3.1. Curriculum Setting

Our algorithm was applied to data collected from a blended course of Java Language Programming in a college for three consecutive years. The course aimed at understanding the basic knowledge of Java and learning Java programming techniques, with a total of 68 class hours. While participating in traditional courses in classroom, students also studied online through e-learning platforms, such as Rain Classroom, MOOC, PTA, and Blog. They would have a final examination at the end of the semester.

3.2. Data Description

In this article, we collected learning data generated by students in three grades of a college while participating in the course (the three different grades are represented by grade 1, grade 2, and grade 3). Among them, 94, 127, and 130 students in grades 1, 2, and 3 participated in the course, respectively. The data were mainly obtained from four platforms: MOOC platform, Rain Classroom, Programming Teaching Assistant (PTA), and cnBlog.
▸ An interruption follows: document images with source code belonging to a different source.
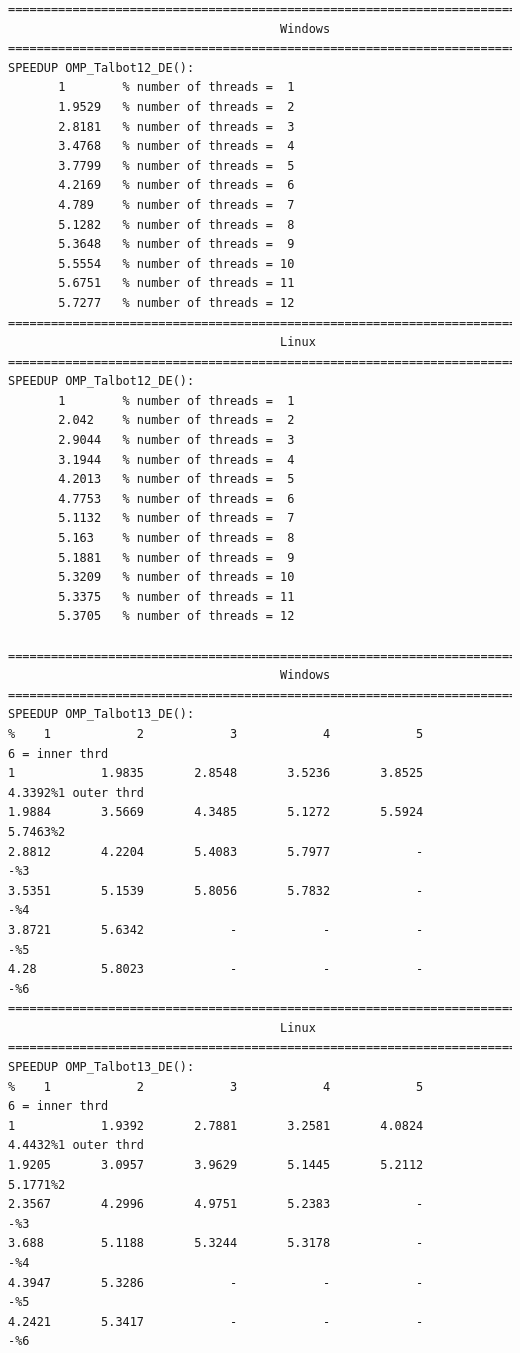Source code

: \documentclass[a4paper,10pt]{report}%
\begin{document}
\begin{lstlisting}
====================================================================================
                                      Windows
====================================================================================
SPEEDUP OMP_Talbot12_DE():
       1        % number of threads =  1
       1.9529   % number of threads =  2
       2.8181   % number of threads =  3
       3.4768   % number of threads =  4
       3.7799   % number of threads =  5
       4.2169   % number of threads =  6
       4.789    % number of threads =  7
       5.1282   % number of threads =  8
       5.3648   % number of threads =  9
       5.5554   % number of threads = 10
       5.6751   % number of threads = 11
       5.7277   % number of threads = 12
====================================================================================
                                      Linux
====================================================================================
SPEEDUP OMP_Talbot12_DE():
       1        % number of threads =  1
       2.042    % number of threads =  2
       2.9044   % number of threads =  3
       3.1944   % number of threads =  4
       4.2013   % number of threads =  5
       4.7753   % number of threads =  6
       5.1132   % number of threads =  7
       5.163    % number of threads =  8
       5.1881   % number of threads =  9
       5.3209   % number of threads = 10
       5.3375   % number of threads = 11
       5.3705   % number of threads = 12

====================================================================================
                                      Windows
====================================================================================
SPEEDUP OMP_Talbot13_DE():
%    1            2            3            4            5            6 = inner thrd
1            1.9835       2.8548       3.5236       3.8525       4.3392%1 outer thrd
1.9884       3.5669       4.3485       5.1272       5.5924       5.7463%2
2.8812       4.2204       5.4083       5.7977            -            -%3
3.5351       5.1539       5.8056       5.7832            -            -%4
3.8721       5.6342            -            -            -            -%5
4.28         5.8023            -            -            -            -%6
====================================================================================
                                      Linux
====================================================================================
SPEEDUP OMP_Talbot13_DE():
%    1            2            3            4            5            6 = inner thrd
1            1.9392       2.7881       3.2581       4.0824       4.4432%1 outer thrd
1.9205       3.0957       3.9629       5.1445       5.2112       5.1771%2
2.3567       4.2996       4.9751       5.2383            -            -%3
3.688        5.1188       5.3244       5.3178            -            -%4
4.3947       5.3286            -            -            -            -%5
4.2421       5.3417            -            -            -            -%6
\end{lstlisting}
\end{document}
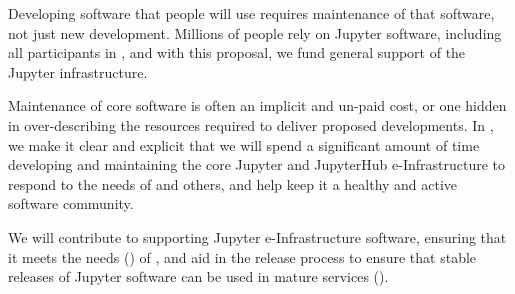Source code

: \begin{task}[
  title=Maintenance of Jupyter and JupyterHub,
  id=maintenance,
  lead=SRL,
  PM=48,
  wphases={0-48},
  partners={XFEL,UPSUD,QS}
]
  Developing software that people will use requires maintenance of that software,
  not just new development.
  Millions of people rely on Jupyter software,
  including all participants in \TheProject,
  and with this proposal, we fund general support of the Jupyter infrastructure.

  Maintenance of core software is often an implicit and un-paid cost,
  or one hidden in over-describing the resources required to deliver
  proposed developments.
  In \TheProject, we make it clear and explicit that we will spend a significant amount
  of time developing and maintaining the core Jupyter and JupyterHub
  e-Infrastructure to respond to the needs of \TheProject and others,
  and help keep it a healthy and active software community.

  We will contribute to supporting Jupyter e-Infrastructure software,
  ensuring that it meets the needs ()
  of \TheProject,
  and aid in the release process to ensure that stable releases
  of Jupyter software can be used in mature \TheProject services
  ().
\end{task}
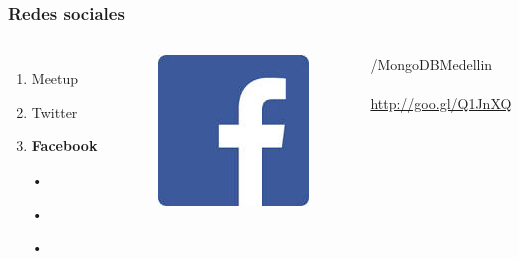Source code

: \documentclass{beamer}
\begin{document}
\begin{frame}
\frametitle{Redes sociales}
\begin{columns}[c] %

\begin{enumerate}
\item Meetup
\item Twitter
\item \textbf{Facebook}
\item[•]	
\item[•]	
\item[•]	
\end{enumerate}

\begin{figure}
\includegraphics[width=0.5\linewidth]{facebook.png}
\end{figure}
{\color{blue}/MongoDBMedellin}
\\~\\
{\color{blue}\url{http://goo.gl/Q1JnXQ}}
\end{columns}
\end{frame}
\end{document}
The details are summarized in Table 1.

3.2.1. Data of MOOC

The data of MOOC platform mainly includes 102 lecture videos, 6 peer grading assignments, 8 chapter quizzes, forum discussions, online examination, and other types of learning activity data. The specific fields are shown in Table 2.

3.2.2. Data of Rain Classroom

The Rain Classroom data mainly contains two categories: preclass preparation and classroom participation. 25 preclass preparation cases and 9 preclass preparation cases are included in the Rain Classroom data of grade 1; 27 preclass preparation cases and 16 classroom participation cases are included in the Rain Classroom data of grade 2; 26 preclass preparation cases and 15 classroom participation cases are included in the Rain Classroom data of grade 3. The detailed descriptions are listed in Table 3.

3.2.3. Data Integration

In addition to the data from MOOC platform and Rain Classroom platform, cnBlog assignments and PTA examinations are also set up to enrich the course content. Therefore, it is necessary to integrate MOOC data, Rain Classroom data, cnBlog data, and PTA data. The integrated data are merged and aligned with the data of students’ final examination grades, which are classified into four levels: excellent, good, passed, and failed.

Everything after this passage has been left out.